■ **Problem description**
Every record that follows is to be copied exactly, with the pictures omitted.

■ **Dataset records**

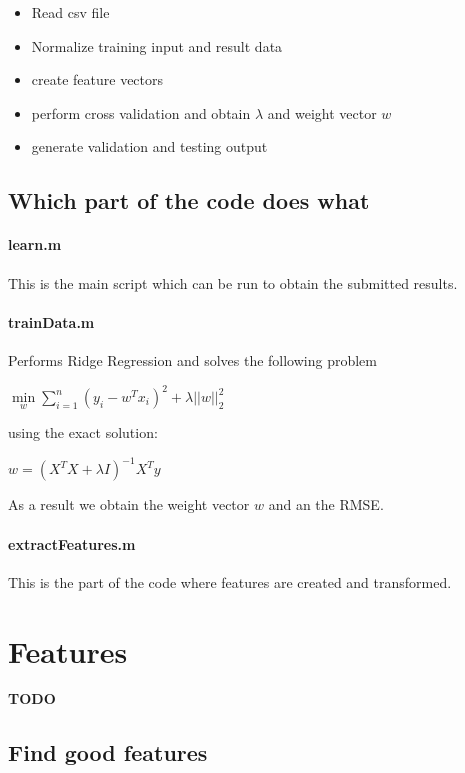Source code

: \documentclass[a4paper, 11pt]{article}
\begin{document}
\begin{itemize}
\item Read csv file
\item Normalize training input and result data
\item create feature vectors
\item perform cross validation and obtain $\lambda$ and weight vector $w$
\item generate validation and testing output
\end{itemize}

\subsection{Which part of the code does what}

\paragraph{learn.m}
This is the main script which can be run to obtain the submitted results.
\paragraph{trainData.m}
Performs Ridge Regression and solves the following problem

$ \min \limits_w \sum \limits_{i=1}^n \left(y_i - w^Tx_i\right)^2 + \lambda ||w||_2^2$

using the exact solution:


$ w = \left(X^T X + \lambda I   \right)^{-1} X^T y$

As a result we obtain the weight vector $w$ and an the RMSE.

\paragraph{extractFeatures.m}

This is the part of the code where features are created and transformed.


\section{Features}

\textbf{TODO}

\subsection{Find good features}
\label{subsec:findgoodfeatures}
\end{document}
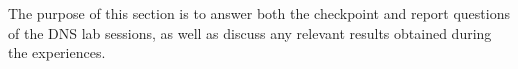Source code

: The purpose of this section is to answer both the checkpoint and report
questions of the DNS lab sessions, as well as discuss any relevant results
obtained during the experiences.





\newpage{}


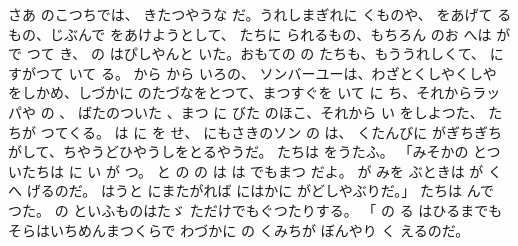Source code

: \documentclass[a4paper,
tate,
book]
{jlreq}
\begin{document}
  さあ のこつちでは、 きたつやうな だ。うれしまぎれに くものや、 をあげて るもの、じぶんで をあけようとして、 たちに られるもの、もちろん のお へは が で つて き、 の はぴしやんと いた。おもての の たちも、もううれしくて、 にすがつて いて る。
   から から いろの、  ソンバーユーは、わざとくしやくしや をしかめ、しづかに のたづなをとつて、まつすぐを いて に ち、それからラッパや の 、 ばたのついた 、まつ に びた のほこ、それから い をしよつた、 たちが つてくる。 は に を せ、 にもさきのソン の は、 くたんびに がぎちぎち がして、ちやうどひやうしをとるやうだ。 たちは をうたふ。
「みそかの とついたちは
 に い が つ。
 と の の は
 は でもまつ だよ。
 が みを ぶときは
 が くへ げるのだ。
 はうと にまたがれば
にはかに がどしやぶりだ。」
   たちは んで つた。 の といふものはたゞ ただけでもぐつたりする。
「 の る はひるまでも
そらはいちめんまつくらで
わづかに の くみちが
ぼんやり く えるのだ。
\end{document}
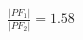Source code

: \documentclass[preview]{standalone}
\begin{document}
\begin{align*}
\frac{|PF_1|}{|PF_2|} = 1.58
\end{align*}
\end{document}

■ **Task result**
Source code

: \documentclass[a4paper, 11pt]{article}
\begin{document}
\begin{itemize}
\item Read csv file
\item Normalize training input and result data
\item create feature vectors
\item perform cross validation and obtain $\lambda$ and weight vector $w$
\item generate validation and testing output
\end{itemize}

\subsection{Which part of the code does what}

\paragraph{learn.m}
This is the main script which can be run to obtain the submitted results.
\paragraph{trainData.m}
Performs Ridge Regression and solves the following problem

$ \min \limits_w \sum \limits_{i=1}^n \left(y_i - w^Tx_i\right)^2 + \lambda ||w||_2^2$

using the exact solution:


$ w = \left(X^T X + \lambda I   \right)^{-1} X^T y$

As a result we obtain the weight vector $w$ and an the RMSE.

\paragraph{extractFeatures.m}

This is the part of the code where features are created and transformed.


\section{Features}

\textbf{TODO}

\subsection{Find good features}
\label{subsec:findgoodfeatures}
\end{document}
Source code

: The purpose of this section is to answer both the checkpoint and report
questions of the DNS lab sessions, as well as discuss any relevant results
obtained during the experiences.





\newpage{}


Source code

: \documentclass[a4paper,
tate,
book]
{jlreq}
\begin{document}
  さあ のこつちでは、 きたつやうな だ。うれしまぎれに くものや、 をあげて るもの、じぶんで をあけようとして、 たちに られるもの、もちろん のお へは が で つて き、 の はぴしやんと いた。おもての の たちも、もううれしくて、 にすがつて いて る。
   から から いろの、  ソンバーユーは、わざとくしやくしや をしかめ、しづかに のたづなをとつて、まつすぐを いて に ち、それからラッパや の 、 ばたのついた 、まつ に びた のほこ、それから い をしよつた、 たちが つてくる。 は に を せ、 にもさきのソン の は、 くたんびに がぎちぎち がして、ちやうどひやうしをとるやうだ。 たちは をうたふ。
「みそかの とついたちは
 に い が つ。
 と の の は
 は でもまつ だよ。
 が みを ぶときは
 が くへ げるのだ。
 はうと にまたがれば
にはかに がどしやぶりだ。」
   たちは んで つた。 の といふものはたゞ ただけでもぐつたりする。
「 の る はひるまでも
そらはいちめんまつくらで
わづかに の くみちが
ぼんやり く えるのだ。
\end{document}
Source code

: \documentclass[preview]{standalone}
\begin{document}
\begin{align*}
\frac{|PF_1|}{|PF_2|} = 1.58
\end{align*}
\end{document}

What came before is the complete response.